To be clear, I understand first-to-file to mean that a patent can't be challenged on the basis of prior art once it's issued.
I've heard it both ways. First-to-file either means:
- A patent cannot be challenged on the basis of prior art once issued
or:
- If two people independently invent something, and both apply for the patent, the first one to get to the patent office gets the patent, rather than the first one to document the idea. That documentation would still be prior art, though.
People who think it's the latter tend to like first-to-file. People who think it's the former tend to not. I haven't actually heard from a patent lawyer about it, though.
I tend to think its the latter. If you look at the actual text of the bill...

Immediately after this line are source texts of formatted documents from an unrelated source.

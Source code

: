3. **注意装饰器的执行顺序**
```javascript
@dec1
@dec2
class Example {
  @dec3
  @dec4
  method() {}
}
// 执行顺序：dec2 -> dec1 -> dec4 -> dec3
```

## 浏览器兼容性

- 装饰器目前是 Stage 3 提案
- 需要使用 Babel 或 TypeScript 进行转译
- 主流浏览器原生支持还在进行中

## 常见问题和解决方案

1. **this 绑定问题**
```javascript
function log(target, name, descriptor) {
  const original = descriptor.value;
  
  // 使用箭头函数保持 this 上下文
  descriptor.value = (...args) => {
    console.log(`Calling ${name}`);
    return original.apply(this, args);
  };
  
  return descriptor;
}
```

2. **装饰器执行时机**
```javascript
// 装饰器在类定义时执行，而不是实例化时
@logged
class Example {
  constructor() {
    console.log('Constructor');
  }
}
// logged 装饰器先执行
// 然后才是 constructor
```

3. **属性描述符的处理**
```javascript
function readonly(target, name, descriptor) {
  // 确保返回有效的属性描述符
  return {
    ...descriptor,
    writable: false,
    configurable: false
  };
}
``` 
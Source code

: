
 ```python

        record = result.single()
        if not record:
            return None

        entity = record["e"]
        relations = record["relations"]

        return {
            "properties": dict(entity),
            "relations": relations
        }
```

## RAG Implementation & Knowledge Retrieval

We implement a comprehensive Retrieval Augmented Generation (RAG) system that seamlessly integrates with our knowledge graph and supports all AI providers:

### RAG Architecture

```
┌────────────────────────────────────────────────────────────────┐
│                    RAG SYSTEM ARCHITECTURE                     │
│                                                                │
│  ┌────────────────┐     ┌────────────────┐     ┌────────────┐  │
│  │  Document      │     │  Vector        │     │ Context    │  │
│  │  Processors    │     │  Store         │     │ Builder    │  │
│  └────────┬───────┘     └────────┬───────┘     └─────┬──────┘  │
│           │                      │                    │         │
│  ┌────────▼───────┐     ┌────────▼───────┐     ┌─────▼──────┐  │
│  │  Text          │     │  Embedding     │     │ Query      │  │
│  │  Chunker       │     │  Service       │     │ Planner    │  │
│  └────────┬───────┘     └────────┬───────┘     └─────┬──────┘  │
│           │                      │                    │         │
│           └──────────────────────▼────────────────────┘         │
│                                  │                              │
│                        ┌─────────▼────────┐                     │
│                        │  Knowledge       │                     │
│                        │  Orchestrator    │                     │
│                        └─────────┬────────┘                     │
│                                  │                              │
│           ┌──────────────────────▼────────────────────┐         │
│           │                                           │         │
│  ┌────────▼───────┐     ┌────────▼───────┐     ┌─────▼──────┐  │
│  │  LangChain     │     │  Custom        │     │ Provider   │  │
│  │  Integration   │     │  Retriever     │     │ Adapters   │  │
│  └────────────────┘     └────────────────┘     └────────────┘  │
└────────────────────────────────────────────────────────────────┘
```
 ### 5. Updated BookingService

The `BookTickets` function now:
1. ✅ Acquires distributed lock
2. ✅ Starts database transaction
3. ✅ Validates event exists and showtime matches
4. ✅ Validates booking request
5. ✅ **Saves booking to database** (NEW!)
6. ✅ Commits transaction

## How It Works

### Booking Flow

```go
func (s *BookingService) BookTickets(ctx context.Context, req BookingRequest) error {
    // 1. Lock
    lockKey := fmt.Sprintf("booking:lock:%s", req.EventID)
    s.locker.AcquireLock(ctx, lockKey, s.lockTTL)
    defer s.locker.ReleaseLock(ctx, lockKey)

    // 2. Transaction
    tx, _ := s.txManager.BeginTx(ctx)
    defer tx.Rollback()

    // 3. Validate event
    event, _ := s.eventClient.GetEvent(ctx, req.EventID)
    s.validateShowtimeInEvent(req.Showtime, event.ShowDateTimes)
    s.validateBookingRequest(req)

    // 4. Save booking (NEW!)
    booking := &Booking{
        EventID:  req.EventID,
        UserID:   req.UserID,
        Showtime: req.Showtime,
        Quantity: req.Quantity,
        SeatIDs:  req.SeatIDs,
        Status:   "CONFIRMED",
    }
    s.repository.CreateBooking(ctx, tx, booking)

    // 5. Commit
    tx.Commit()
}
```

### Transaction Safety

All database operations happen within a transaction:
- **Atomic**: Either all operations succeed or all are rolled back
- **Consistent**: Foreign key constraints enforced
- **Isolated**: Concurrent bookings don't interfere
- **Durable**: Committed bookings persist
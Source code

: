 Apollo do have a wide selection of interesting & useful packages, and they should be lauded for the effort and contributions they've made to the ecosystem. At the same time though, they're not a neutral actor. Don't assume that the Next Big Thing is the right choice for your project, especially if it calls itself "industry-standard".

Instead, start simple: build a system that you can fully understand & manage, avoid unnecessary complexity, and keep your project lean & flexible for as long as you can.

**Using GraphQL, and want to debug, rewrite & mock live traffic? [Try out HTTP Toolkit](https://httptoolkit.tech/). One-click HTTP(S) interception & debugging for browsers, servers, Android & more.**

(a) Novelty; Prior Art- A person shall be entitled to a patent unless--
(1) the claimed invention was patented, described in a printed publication, or in public use, on sale, or otherwise available to the public before the effective filing date of the claimed invention;
... it seems to indicate that prior art is still applicable when considering the validity of the patent. However, it's still not clear to me if prior art can be applied after the fact, or just during that 9 month period.
That seems to imply that if unpatented prior art by author A is discovered after author B applies for a patent, and the patent is invalidated, then author A cannot apply for patent. Interesting.
Or, perhaps first-to-file only applies when the reduction to practice is the act of filing a patent, rather than the act of publishing. In other words, it only applies in the special case that two people apply for patents on work that neither of them have published.
That would seem to imply that rather than applying for a patent, one should just publish.
I started to poke through the bill and the patent code to figure this out, but it's beyond me. Maybe I need more than 2 hours of sleep.
"Prior art" means the state of the art at the time the patent was filed. If the patent is really an advencement on the state of the art, and it's not obvious, then first-to-file makes sense. The trouble with not having first-to-file is, that someone could keep their invention secret until a competitor files before revealing their advancements. The point of the patent system in the US is to get people to publish their inventions, so it would be counter-productive to encourage secrecy. By denying protection to un-filed inventions, the patent system encourages openness.
In a sense, that's true, but the protection for unfiled inventions is not infinite. The at-sale bar goes a long ways to helping inventors get it right without unduly delaying filing for patent protection
Currently US patents give priority to the first to invent. So, if you invented a widget and spent six months perfecting that when your next door neighbor filed a patent one day after he "invented" it, your ability to prove you were first to invent (through evidence like your research notebooks, etc.), the USPTO could refuse or invalidate your neighbor's patent and award you the patent.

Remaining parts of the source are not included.